Journal Orthopaedi and Traumatology Surabaya (JOINTS)
Vol. 11 No. 2 (2022): October 2022

Do NSAID/COX-2 Inhibitors Increase Nonunion After Fracture Surgery? Dilemma and Consideration In Use

Azmi (Unknown)



Article Info

Publish Date
31 Oct 2022

Abstract

Background: Nonunion accounts for 2% to 10% of fracture complications, diminishing quality of life and increasing mortality risk. Several factors, including smoking, metabolic disorders, dietary inadequacy, and nonsteroidal anti-inflammatory drugs (NSAIDs), may predict nonunion development. NSAIDs are frequently used to treat postoperative pain, including in orthopedic conditions, particularly for fracture pain management. However, NSAID/cyclooxygenase (COX)-2 inhibitor use has been controversial for many years. Many orthopedic surgeons avoid using them in fracture surgery due to their potential adverse effects on osteogenesis and subsequent nonunion risk.Literature Review: An updated literature review was conducted using digital databases such as PubMed, Cochrane, Ovid-SP, Springer Link, and Science Direct, with the search terms "NSAIDs" OR "COX-2 inhibitor" AND "nonunion" AND "fracture surgery." Seven publications that met the inclusion criteria were summarized.
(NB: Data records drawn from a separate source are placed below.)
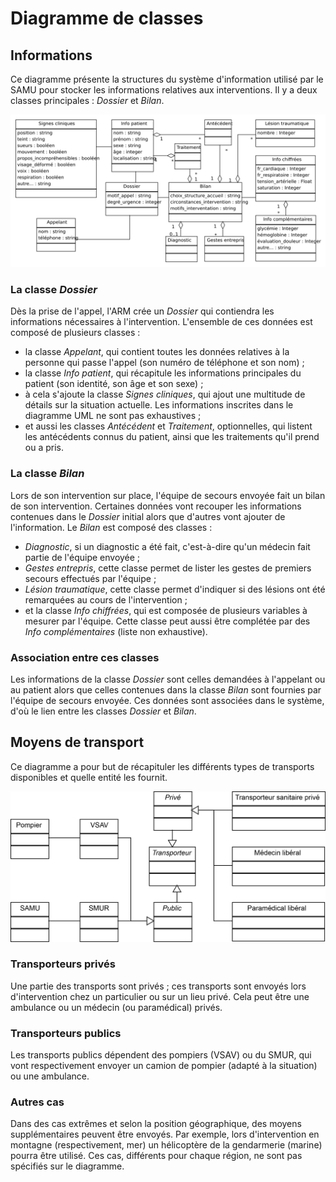 Diagramme de classes
====================


Informations
------------

Ce diagramme présente la structures du système d'information utilisé par le SAMU pour stocker les informations relatives aux interventions. Il y a deux classes principales : *Dossier* et *Bilan*.

![Diagrammes de classes -- Informations](../exports/classes_informations.png "Diagrammes de classes -- Informations")

### La classe *Dossier*

Dès la prise de l'appel, l'ARM crée un *Dossier* qui contiendra les informations nécessaires à l'intervention. L'ensemble de ces données est composé de plusieurs classes :

- la classe *Appelant*, qui contient toutes les données relatives à la personne qui passe l'appel (son numéro de téléphone et son nom) ;
- la classe *Info patient*, qui récapitule les informations principales du patient (son identité, son âge et son sexe) ;
- à cela s'ajoute la classe *Signes cliniques*, qui ajout une multitude de détails sur la situation actuelle. Les informations inscrites dans le diagramme UML ne sont pas exhaustives ;
- et aussi les classes *Antécédent* et *Traitement*, optionnelles, qui listent les antécédents connus du patient, ainsi que les traitements qu'il prend ou a pris.


### La classe *Bilan*

Lors de son intervention sur place, l'équipe de secours envoyée fait un bilan de son intervention. Certaines données vont recouper les informations contenues dans le *Dossier* initial alors que d'autres vont ajouter de l'information. Le *Bilan* est composé des classes :

- *Diagnostic*, si un diagnostic a été fait, c'est-à-dire qu'un médecin fait partie de l'équipe envoyée ;
- *Gestes entrepris*, cette classe permet de lister les gestes de premiers secours effectués par l'équipe ;
- *Lésion traumatique*, cette classe permet d'indiquer si des lésions ont été remarquées au cours de l'intervention ;
- et la classe *Info chiffrées*, qui est composée de plusieurs variables à mesurer par l'équipe. Cette classe peut aussi être complétée par des *Info complémentaires* (liste non exhaustive).
 

### Association entre ces classes

Les informations de la classe *Dossier* sont celles demandées à l'appelant ou au patient alors que celles contenues dans la classe *Bilan* sont fournies par l'équipe de secours envoyée. Ces données sont associées dans le système, d'où le lien entre les classes *Dossier* et *Bilan*.


Moyens de transport
-------------------

Ce diagramme a pour but de récapituler les différents types de transports disponibles et quelle entité les fournit.

![Diagramme de classes -- Moyens de transport](../exports/classes_transports.png "Diagramme de classes -- Moyens de transport")

### Transporteurs privés

Une partie des transports sont privés ; ces transports sont envoyés lors d'intervention chez un particulier ou sur un lieu privé. Cela peut être une ambulance ou un médecin (ou paramédical) privés.

### Transporteurs publics

Les transports publics dépendent des pompiers (VSAV) ou du SMUR, qui vont respectivement envoyer un camion de pompier (adapté à la situation) ou une ambulance.

### Autres cas

Dans des cas extrêmes et selon la position géographique, des moyens supplémentaires peuvent être envoyés. Par exemple, lors d'intervention en montagne (respectivement, mer) un hélicoptère de la gendarmerie (marine) pourra être utilisé. Ces cas, différents pour chaque région, ne sont pas spécifiés sur le diagramme.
This review revealed that while NSAIDs/COX-2 inhibitors have been shown to temporarily inhibit fracture union in some studies, the safety of NSAIDs following fracture fixation without notable interference in bone healing has been demonstrated in others. The association of COX-2 inhibitors or non-selective NSAIDs with nonunion remains unclear.Summary: Prolonged NSAID use interferes with successful bone healing. Short-duration (<2 weeks of treatment) and low-dose NSAID use are considered safe and efficacious for postoperative fracture pain.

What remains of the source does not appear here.